That's a Michael J. Bambuch photo...
Oh, site is revamped. I don't want to spend too much time on this. It took me way too long to get things straight on here. It looks amazing on a desktop but I'm still not happy with the mobile representation of the site so I'll be quarreling with square space for the rest of the day. I hope you enjoy it. The template is a little more forgiving to photographers and I really like how you can swipe through galleries instead of just scrolling up and down.

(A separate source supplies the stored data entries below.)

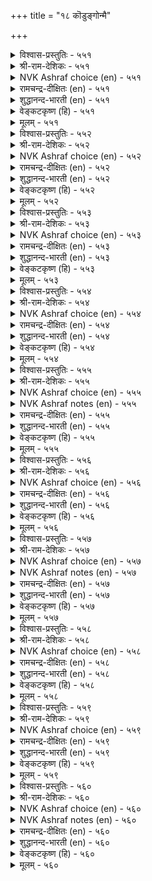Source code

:+++
title = "१८ कॊडुङ्गोन्मै"

+++


<details><summary>विश्वास-प्रस्तुतिः - ५५१</summary>

कॊलैमेऱ्कॊण् डारिऱ्कॊडिदे अलैमेऱ्कॊण्डु  
अल्लवै सॆय्दॊऴुगुम् वेन्दु।       ५५१
</details>

<details><summary>श्री-राम-देशिकः - ५५१</summary>

जनहिंसापरो राजा न्यायातीतपदानुगाः ।  
निर्घुणाद् घातकाच्चापि भुवि क्रूरतमो मतः ॥ ५५१॥
</details>

<details><summary>NVK Ashraf choice (en) - ५५१</summary>

०५५१
More malicious than a murderer is the king
Who rules with injustice and oppression.*
(Satguru Subramuniyaswami)
</details>

<details><summary>रामचन्द्र-दीक्षितः (en) - ५५१</summary>

551\. kolai mēṟkoṇṭāriṉ koṭitē-alai mēṟkoṇṭu  
allavai ceytu oḻukum vēntu.

551\. The unrighteous king who oppresses his subjects is more cruel than the one who leads the life of a murderer.  
</details>

<details><summary>शुद्धानन्द-भारती (en) - ५५१</summary>

1\. கொலைமேற்கொண் டாரிற் கொடிதே அலைமேற்கொண்டு  
அல்லவை செய்துஒழுகும் வேந்து.  
The unjust tyrant oppressor  
Is worse than cruel murderer.        551  
</details>

<details><summary>वेङ्कटकृष्ण (हि) - ५५१</summary>

551
हत्यारे से भी अधिक, वह राजा है क्रूर ।  
जो जन को हैरान कर, करे पाप भरपूर ॥
  </details>

<details><summary>मूलम् - ५५१</summary>

कॊलैमेऱ्कॊण् डारिऱ्कॊडिदे अलैमेऱ्कॊण्डु  
अल्लवै सॆय्दॊऴुगुम् वेन्दु।       ५५१
</details>

<details><summary>विश्वास-प्रस्तुतिः - ५५२</summary>

वेलॊडु निण्ड्रान् इडुवॆन् ऱदुबोलुम्  
कोलॊडु निण्ड्रान् इरवु।       ५५२
</details>

<details><summary>श्री-राम-देशिकः - ५५२</summary>

नीत्या पालयता राज्ञा प्रजाभ्यो वित्तयाचनम् ।  
चोरेण शूलिना पान्थात् वित्तचौर्यसमं मतम् ॥ ५५२॥
</details>

<details><summary>NVK Ashraf choice (en) - ५५२</summary>

०५५२
A tyrant taxing his subjects
Is like an armed dacoit extorting money. *
(K. Kannan)
</details>

<details><summary>रामचन्द्र-दीक्षितः (en) - ५५२</summary>

552\. vēloṭu niṉṟāṉ, ‘iṭu’ eṉṟatu pōlum-  
kōloṭu niṉṟāṉ iravu.

552\. The wielder of the sceptre asking for gifts, is like the spearman asking the way-farer ‘give.’  
</details>

<details><summary>शुद्धानन्द-भारती (en) - ५५२</summary>

2\. வேலொடு நின்றான் இடுஎன் றதுபோலும்  
கோலொடு நின்றான் இரவு.  
Sceptered tyrant exacting gold  
Is "give" of lanced robber bold.        552  
</details>

<details><summary>वेङ्कटकृष्ण (हि) - ५५२</summary>

552
भाला ले कर हो खड़े, डाकू की ज्यों माँग ।  
राजदण्डयुत की रही, त्यों भिक्षा की माँग ॥
  </details>

<details><summary>मूलम् - ५५२</summary>

वेलॊडु निण्ड्रान् इडुवॆन् ऱदुबोलुम्  
कोलॊडु निण्ड्रान् इरवु।       ५५२
</details>

<details><summary>विश्वास-प्रस्तुतिः - ५५३</summary>

नाडॊऱुम् नाडि मुऱैसॆय्या मन्नवन्  
नाडॊऱुम् नाडु कॆडुम्।       ५५३
</details>

<details><summary>श्री-राम-देशिकः - ५५३</summary>

देशे दिने दिने जाताननर्थान् विमृशन् नृपः ।  
परिहारमकुर्वाणः क्षीणराज्यः क्रमाद्भवेत् ॥ ५५३॥
</details>

<details><summary>NVK Ashraf choice (en) - ५५३</summary>

०५५३
A king who fails in his day today affairs
Loses his kingdom day by day.
(K. Kannan)
</details>

<details><summary>रामचन्द्र-दीक्षितः (en) - ५५३</summary>

553\. nāḷtoṟum nāṭi, muṟaiceyyā maṉṉavaṉ  
nāḷtoṟum nāṭu keṭum.

553\. That country will perish any day whose monarch does not administer justice day by day.  
</details>

<details><summary>शुद्धानन्द-भारती (en) - ५५३</summary>

3\. நாடொறும் நாடி முறைசெய்யா மன்னவன்  
நாடொறும் நாடு கெடும்.  
Spy wrongs daily and do justice  
Or day by day the realm decays.        553  
</details>

<details><summary>वेङ्कटकृष्ण (हि) - ५५३</summary>

553
दिन दिन नीति विचार कर, नृप न करे यदि राज ।  
ह्रासोन्मुख होता रहे, दिन दिन उसका राज ॥
  </details>

<details><summary>मूलम् - ५५३</summary>

नाडॊऱुम् नाडि मुऱैसॆय्या मन्नवन्  
नाडॊऱुम् नाडु कॆडुम्।       ५५३
</details>

<details><summary>विश्वास-प्रस्तुतिः - ५५४</summary>

कूऴुङ् गुडियुम् ऒरुङ्गिऴक्कुम् कोल्गोडिच्  
चूऴादु सॆय्युम् अरसु।       ५५४
</details>

<details><summary>श्री-राम-देशिकः - ५५४</summary>

भाव्यनर्थमनालोच्य न्याय्यमार्गविरोधतः ।  
भूपस्य रक्षतो वित्तं नश्येत् तेन प्रजा अपि ॥ ५५४॥
</details>

<details><summary>NVK Ashraf choice (en) - ५५४</summary>

०५५४
A thoughtless king who abuses his scepter
Will lose at once his wealth and subjects.
(P.S. Sundaram), ( Shuddhananda Bharatiar)
</details>

<details><summary>रामचन्द्र-दीक्षितः (en) - ५५४</summary>

554\. kūḻum kuṭiyum oruṅku iḻakkum-kōl kōṭi,  
cūḻātu, ceyyum aracu.

554\. That king who allows his sceptre to bend indiscriminately will lose his wealth together with his subjects.  
</details>

<details><summary>शुद्धानन्द-भारती (en) - ५५४</summary>

4\. கூழும் குடியும் ஒருங்கிழக்கும் கோல்கோடிச்  
சூழாது செய்யும் அரசு.  
The king shall wealth and subjects lose  
If his sceptre he dares abuse.        554  
</details>

<details><summary>वेङ्कटकृष्ण (हि) - ५५४</summary>

554
नीतिहीन शासन करे, बिन सोचे नरनाथ ।  
तो वह प्रजा व वित्त को, खो बैठे इक साथ ॥
  </details>

<details><summary>मूलम् - ५५४</summary>

कूऴुङ् गुडियुम् ऒरुङ्गिऴक्कुम् कोल्गोडिच्  
चूऴादु सॆय्युम् अरसु।       ५५४
</details>

<details><summary>विश्वास-प्रस्तुतिः - ५५५</summary>

अल्लऱ्पट्टु आट्रादु अऴुदगण् णीरण्ड्रे  
सॆल्वत्तैत् तेय्क्कुम् पडै       ५५५
</details>

<details><summary>श्री-राम-देशिकः - ५५५</summary>

अधर्मपालनोद्भूतक्लेशभाजां नुणां भुवि ।  
अश्रुपातः श्रियं राज्ञो नाशयेदायुधात्मना ॥ ५५५॥
</details>

<details><summary>NVK Ashraf choice (en) - ५५५</summary>

०५५५
It is the tears of those groaning under oppression
That wear out the prosperity of the king.
(V.V.S. Aiyar)
</details>

<details><summary>NVK Ashraf notes (en) - ५५५</summary>

५५५. The couplet is sometimes shown ending with a question mark. The phrase is "कण्णीरण्ड्रे" and not "कण्णीरण्ड्रो". A good abridgment of the verse is given by (K. Krishnaswamy & Vijaya Ramkumar): "The tears resulting from suffering caused by the king will be the cause of his undoing"
</details>

<details><summary>रामचन्द्र-दीक्षितः (en) - ५५५</summary>

555\. allaṟpaṭṭu, āṟṟātu, aḻuta kaṇṇīr aṉṟē-  
celvattait tēykkum paṭai.

555\. Are not the tears, shed as a result of oppression, the weapons which destroy the prosperity of the monarch?  
</details>

<details><summary>शुद्धानन्द-भारती (en) - ५५५</summary>

5\. அல்லற்பட்டு ஆற்றாது அழுதகண் ணீரன்றே  
செல்வத்தைத் தேய்க்கும் படை.  
Groaning tears caused by tyrant's sway  
File the royal wealth away.        555  
</details>

<details><summary>वेङ्कटकृष्ण (हि) - ५५५</summary>

555
उतपीड़ित जन रो पड़े, जब वेदना अपार ।  
श्री का नाशक शास्त्र है, क्या न नेत्र-जल-धार ॥
  </details>

<details><summary>मूलम् - ५५५</summary>

अल्लऱ्पट्टु आट्रादु अऴुदगण् णीरण्ड्रे  
सॆल्वत्तैत् तेय्क्कुम् पडै       ५५५
</details>

<details><summary>विश्वास-प्रस्तुतिः - ५५६</summary>

मन्नर्क्कु मन्नुदल् सॆङ्गोन्मै अह्दिण्ड्रेल्  
मन्नावाम् मन्नर्क् कॊळि।       ५५६
</details>

<details><summary>श्री-राम-देशिकः - ५५६</summary>

विन्दते सुस्थिरां कीर्ति भूपो धर्मेण पालयन् ।  
अनीत्या पालयन् राजा नष्टकीर्तिर्भविष्यति ॥ ५५६॥
</details>

<details><summary>NVK Ashraf choice (en) - ५५६</summary>

०५५६
Just rule stabilizes a king.
Lacking it his glory fades.
(P.S. Sundaram)
</details>

<details><summary>रामचन्द्र-दीक्षितः (en) - ५५६</summary>

556\. maṉṉarkku maṉṉutal ceṅkōṉmai; aḵtu iṉṟēl,  
maṉṉāvām, maṉṉarkku oḷi.

556\. Good Government makes one’s rule enduring. Where it is not found, his lustre will not last long?  
</details>

<details><summary>शुद्धानन्द-भारती (en) - ५५६</summary>

6\. மன்னர்க்கு மன்னுதல் செங்கோன்மை அஃதின்றேல்  
மன்னாவாம் மன்னர்க் கொளி.  
Glory endures by sceptre right  
Without it wanes the royal light.        556  
</details>

<details><summary>वेङ्कटकृष्ण (हि) - ५५६</summary>

556
नीतिपूर्ण शासन रखे, नृप का वश चिरकाल ।  
नीति न हो तो, भूप का, यश न रहे सब काल ॥
  </details>

<details><summary>मूलम् - ५५६</summary>

मन्नर्क्कु मन्नुदल् सॆङ्गोन्मै अह्दिण्ड्रेल्  
मन्नावाम् मन्नर्क् कॊळि।       ५५६
</details>

<details><summary>विश्वास-प्रस्तुतिः - ५५७</summary>

तुळियिन्मै ञालत्तिऱ्कु ऎट्रट्रे वेन्दन्  
अळियिन्मै वाऴुम् उयिर्क्कु।       ५५७
</details>

<details><summary>श्री-राम-देशिकः - ५५७</summary>

दयाधून्यमहीपालपाल्यमाननृणां स्थितम् ।  
वृष्टिहीनप्रदेशस्थजनास्थितिसमां विदुः ॥ ५५७॥
</details>

<details><summary>NVK Ashraf choice (en) - ५५७</summary>

०५५७
How fares the earth without rain?
So fares life under a ruthless king.
(P.S. Sundaram)
</details>

<details><summary>NVK Ashraf notes (en) - ५५७</summary>

५५७. Relationship between King and Rain has been emphasized by Valluvar in at least three places in Kural. In the very next verse ५५९ Valluvar says “If a king acts contrary to justice, monsoons fail and clouds shed no rain”. Only in the previous chapter on "Just Government" had he stated that "The king who rules according to the law never lacks rain and corn".
</details>

<details><summary>रामचन्द्र-दीक्षितः (en) - ५५७</summary>

557\. tuḷi iṉmai ñālattiṟku eṟṟu? aṟṟē, vēntaṉ  
aḷi iṉmai vāḻum uyirkku.

557\. The people who live under a graceless king suffer like the earth unvisited by drops of rain.  
</details>

<details><summary>शुद्धानन्द-भारती (en) - ५५७</summary>

7\. துளியின்மை ஞாலத்திற்கு எற்றற்றே வேந்தன்  
அளியின்மை வாழும் உயிர்க்கு.  
Dry like the earth without rainfall  
Is graceless king to creatures all.        557  
</details>

<details><summary>वेङ्कटकृष्ण (हि) - ५५७</summary>

557
अनावृष्टि से दुःख जो, पाती भूमि अतीव ।  
दयावृष्टि बिन भूप की, पाते हैं सब जिव ॥
  </details>

<details><summary>मूलम् - ५५७</summary>

तुळियिन्मै ञालत्तिऱ्कु ऎट्रट्रे वेन्दन्  
अळियिन्मै वाऴुम् उयिर्क्कु।       ५५७
</details>

<details><summary>विश्वास-प्रस्तुतिः - ५५८</summary>

इन्मैयिन् इन्नादु उडैमै मुऱैसॆय्या  
मन्नवन् कोऱ्कीऴ्प् पडिन्।       ५५८
</details>

<details><summary>श्री-राम-देशिकः - ५५८</summary>

धर्ममार्गं समुल्लङ्घ्य रक्षतः पृथिवीपतेः ।  
देशे सतां तु दारिद्र्यात् सम्पत्क्लेशाय कल्पते ॥ ५५८॥
</details>

<details><summary>NVK Ashraf choice (en) - ५५८</summary>

०५५८
Possessions are worse than poverty
Under the scepter of an unjust king.
(N.V.K. Ashraf), (P.S. Sundaram)
</details>

<details><summary>रामचन्द्र-दीक्षितः (en) - ५५८</summary>

558\. iṉmaiyiṉ iṉṉātu, uṭaimai-muṟai ceyyā  
maṉṉavaṉ kōṟkīḻp paṭiṉ.

558\. Where people possess a king, who does not enforce justice, wealth does not confer more happiness than poverty.  
</details>

<details><summary>शुद्धानन्द-भारती (en) - ५५८</summary>

8\. இன்மையின் இன்னாது உடைமை முறைசெய்யா  
மன்னவன் கோற்கீழ்ப் படின்.  
To have is worse than having not  
If ruler is unjust despot.        558  
</details>

<details><summary>वेङ्कटकृष्ण (हि) - ५५८</summary>

558
अति दुःखद है सधनता, रहने से धनहीन ।  
यदि अन्यायी राज के, रहना पड़े अधीन ॥
  </details>

<details><summary>मूलम् - ५५८</summary>

इन्मैयिन् इन्नादु उडैमै मुऱैसॆय्या  
मन्नवन् कोऱ्कीऴ्प् पडिन्।       ५५८
</details>

<details><summary>विश्वास-प्रस्तुतिः - ५५९</summary>

मुऱैगोडि मन्नवन् सॆय्यिन् उऱैगोडि  
ऒल्लादु वानम् पॆयल्।       ५५९
</details>

<details><summary>श्री-राम-देशिकः - ५५९</summary>

पयोधरा न वर्षन्ति काले वृष्टिश्च निष्फला ।  
धर्म्य पन्थानमुल्लङ्घ्य नृपे शासति मेदिनीम् ॥ ५५९॥
</details>

<details><summary>NVK Ashraf choice (en) - ५५९</summary>

०५५९
If a king acts contrary to justice,
Monsoons fail and clouds shed no rain.
(W.H. Drew and J. Lazarus), (N.V.K. Ashraf)
</details>

<details><summary>रामचन्द्र-दीक्षितः (en) - ५५९</summary>

559\. muṟai kōṭi maṉṉavaṉ ceyyiṉ, uṟai kōṭi  
ollātu, vāṉam peyal.

559\. Were the king to rule unjustly, the Heavens would withhold rains?  
</details>

<details><summary>शुद्धानन्द-भारती (en) - ५५९</summary>

9\. முறைகோடி மன்னவன் செய்யின் உறைகோடி  
ஒல்லாது வானம் பெயல்.  
The sky withdraws season's shower  
If the king misuses his power.        559  
</details>

<details><summary>वेङ्कटकृष्ण (हि) - ५५९</summary>

559
यदि राजा शासन करे, राजधर्म से चूक ।  
पानी बरसेगा नहीं, ऋतु में बादल चूक ॥
  </details>

<details><summary>मूलम् - ५५९</summary>

मुऱैगोडि मन्नवन् सॆय्यिन् उऱैगोडि  
ऒल्लादु वानम् पॆयल्।       ५५९
</details>

<details><summary>विश्वास-प्रस्तुतिः - ५६०</summary>

आबयन् कुण्ड्रुम् अऱुदॊऴिलोर् नूल्मऱप्पर्  
कावलन् कावान् ऎनिन्।       ५६०
</details>

<details><summary>श्री-राम-देशिकः - ५६०</summary>

अरक्षति भुवं भूपे पथा न्यायानुरोधिना ।  
विप्राः क्षुतिं विस्मरेयुः न दद्युः पशवः पयः ॥ ५६०॥
</details>

<details><summary>NVK Ashraf choice (en) - ५६०</summary>

०५६०
Cows yield less and priests forget their hymns
If the protector fails to protect. *
(P.S. Sundaram)
</details>

<details><summary>NVK Ashraf notes (en) - ५६०</summary>

५६०. "अऱुदॊऴिलोर्" here has been taken to mean priests. "Brahmins are they who perform the six duties" says Tirumandiram [२२४]. While commenting on this mantra, translator B. Natarajan mentions that the six duties of a Brahmin are: To learn, to instruct, to give alms, to receive gifts, to perform sacrifice and to persuade other to perform sacrifices. 
</details>

<details><summary>रामचन्द्र-दीक्षितः (en) - ५६०</summary>

560\. ā payaṉ kuṉṟum; aṟutoḻilōr nūl maṟappar;-  
kāvalaṉ kāvāṉ eṉiṉ.

560\. If the protecting monarch fails in his duties, the yield of cows will diminish and Brahmans with their six duties will forget their Vedas.  
</details>

<details><summary>शुद्धानन्द-भारती (en) - ५६०</summary>

10\. ஆபயன் குன்றும் அறுதொழிலோர் நூல்மறப்பர்  
காவலன் காவான் எனின்.  
The *six-functioned forget their lore  
Cows give less if kings guard no more.         560  
</details>

<details><summary>वेङ्कटकृष्ण (हि) - ५६०</summary>

560
षटकर्मी को स्मृति नहीं, दूध न देगी गाय ।  
यदि जन-रक्षक भूप से, रक्षा की नहिं जाय ॥
  </details>

<details><summary>मूलम् - ५६०</summary>

आबयन् कुण्ड्रुम् अऱुदॊऴिलोर् नूल्मऱप्पर्  
कावलन् कावान् ऎनिन्।       ५६०
</details>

This quandary of my mind may have lost some steam as it popped in my head a couple days ago in a violent night of racing thoughts but I will try anyway. I have a bad habit of looking at too many people's work. I think it takes up way too much of my time. I'm not specifically measuring mine against theirs, I'm just looking. I guess sometimes, I get jealous. Well, jealous is an inferior word because I feel it's too primitive to describe what I feel. I see consistency in other people's work. I see a pattern that repeats that (sometimes) might raise some red flags in my head. When you look at any great or notable photographer you can generally see a constant theme. Sure, at times their body of work might veer off on occasions but as a whole you can tell a group of Avedon pictures from a Ritts or even a Leibovitz. I've just got this pit in my stomach at the moment that makes me feel like this is a real naive battle I fight in my head. Anyway, my point is I can't see a constant thread within my work. Well I can, it's just not an apparent, in your face, thread. Why? Is it because I'm still a baby? I'm still a photographer finding his voice? I'd like to think I'm not. I approach a lot of work I do with a formula in my head that I feel is, constant. What's not constant is how I apply that formula. Every shoot, every concept I feel I complete is lit differently, processed differently and handled inconsistently.

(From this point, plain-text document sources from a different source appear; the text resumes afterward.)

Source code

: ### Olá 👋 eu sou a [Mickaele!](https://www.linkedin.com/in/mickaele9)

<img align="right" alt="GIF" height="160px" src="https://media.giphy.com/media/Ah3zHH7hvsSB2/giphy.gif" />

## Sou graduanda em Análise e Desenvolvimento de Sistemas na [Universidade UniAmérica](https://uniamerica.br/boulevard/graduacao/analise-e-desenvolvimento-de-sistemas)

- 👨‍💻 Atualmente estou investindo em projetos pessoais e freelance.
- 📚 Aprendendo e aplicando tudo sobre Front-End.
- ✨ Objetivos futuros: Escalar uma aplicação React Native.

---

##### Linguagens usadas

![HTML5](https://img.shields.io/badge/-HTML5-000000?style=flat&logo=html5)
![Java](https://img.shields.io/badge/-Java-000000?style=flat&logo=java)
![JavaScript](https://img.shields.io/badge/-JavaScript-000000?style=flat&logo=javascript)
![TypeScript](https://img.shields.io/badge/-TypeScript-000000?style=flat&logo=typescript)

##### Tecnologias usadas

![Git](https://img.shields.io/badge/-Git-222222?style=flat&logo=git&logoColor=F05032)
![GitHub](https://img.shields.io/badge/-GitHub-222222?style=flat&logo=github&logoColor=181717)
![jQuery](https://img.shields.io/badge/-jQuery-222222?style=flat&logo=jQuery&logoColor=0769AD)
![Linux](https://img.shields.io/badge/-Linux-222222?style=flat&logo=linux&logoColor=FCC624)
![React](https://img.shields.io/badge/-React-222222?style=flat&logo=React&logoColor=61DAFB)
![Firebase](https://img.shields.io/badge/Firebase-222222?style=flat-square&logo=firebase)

Something grinds my gears. (I apologize this is a slight tangent on the mike train) I am a part of this very large facebook group called, the rising tide society. It's huge and encompasses many creatives and small business but a good percentage are photographers trying to grow their businesses. The concept of presets came up in a discussion and people were heralding how much time they save(they do save time) and how it makes their workflow easier(they do that also) but if you're not creating those presets and purchasing them, is it your style? Someone commented, "oh it made me find my style so much easier." I think that's a fucking cop out. You select some "vintage" film preset and now it's your style. Fuck that man, or woman. Style is not bought, it's not borrowed. I think to buy a preset and then say that's what your style is sucks.
Maybe because the digital world is so wide open? The possibilities of anything to look like anything are endless. When you had film you were more pressed to be a photographer that could utilize aperture and composition. I know of all the tricks in the darkroom but that world was smaller. Film type was the biggest decider of some aesthetic. Maybe I'm wrong in saying that. Maybe I'm not. I feel like my rambling argument is starting to make no sense or less sense.
Insecure, that's the word. It's not jealousy. I'm insecure that my work just has so little Mike Bambuch in it. This also stems from me watching way too many lighting setup videos on creative live and becoming overwhelmed that there are 100 mediocre ways to light someone and get the job done.
But then there is that part of me that just says, fuck that. Why would I want to sit there and light something the same way 100 times and call it a day. Is that style? No it's wicked boring. A part of me wants to say, fuck it, I'm going to see every opportunity differently and whatever fits that specific shoot, I'm going to use it even if that means my work looking like 1000 different things.
I really should just write this in a journal and not on a website. But oh well, this is also partly why I started this website. To question myself, to question photography, to just ramble. Maybe the answer to this is that I just want to be more confident in the formulas I use. There are some I am very comfortable with and then others I fear. I want a lot of tools god dammit. I want to be good at them all. I want to paint the image in my brain with light.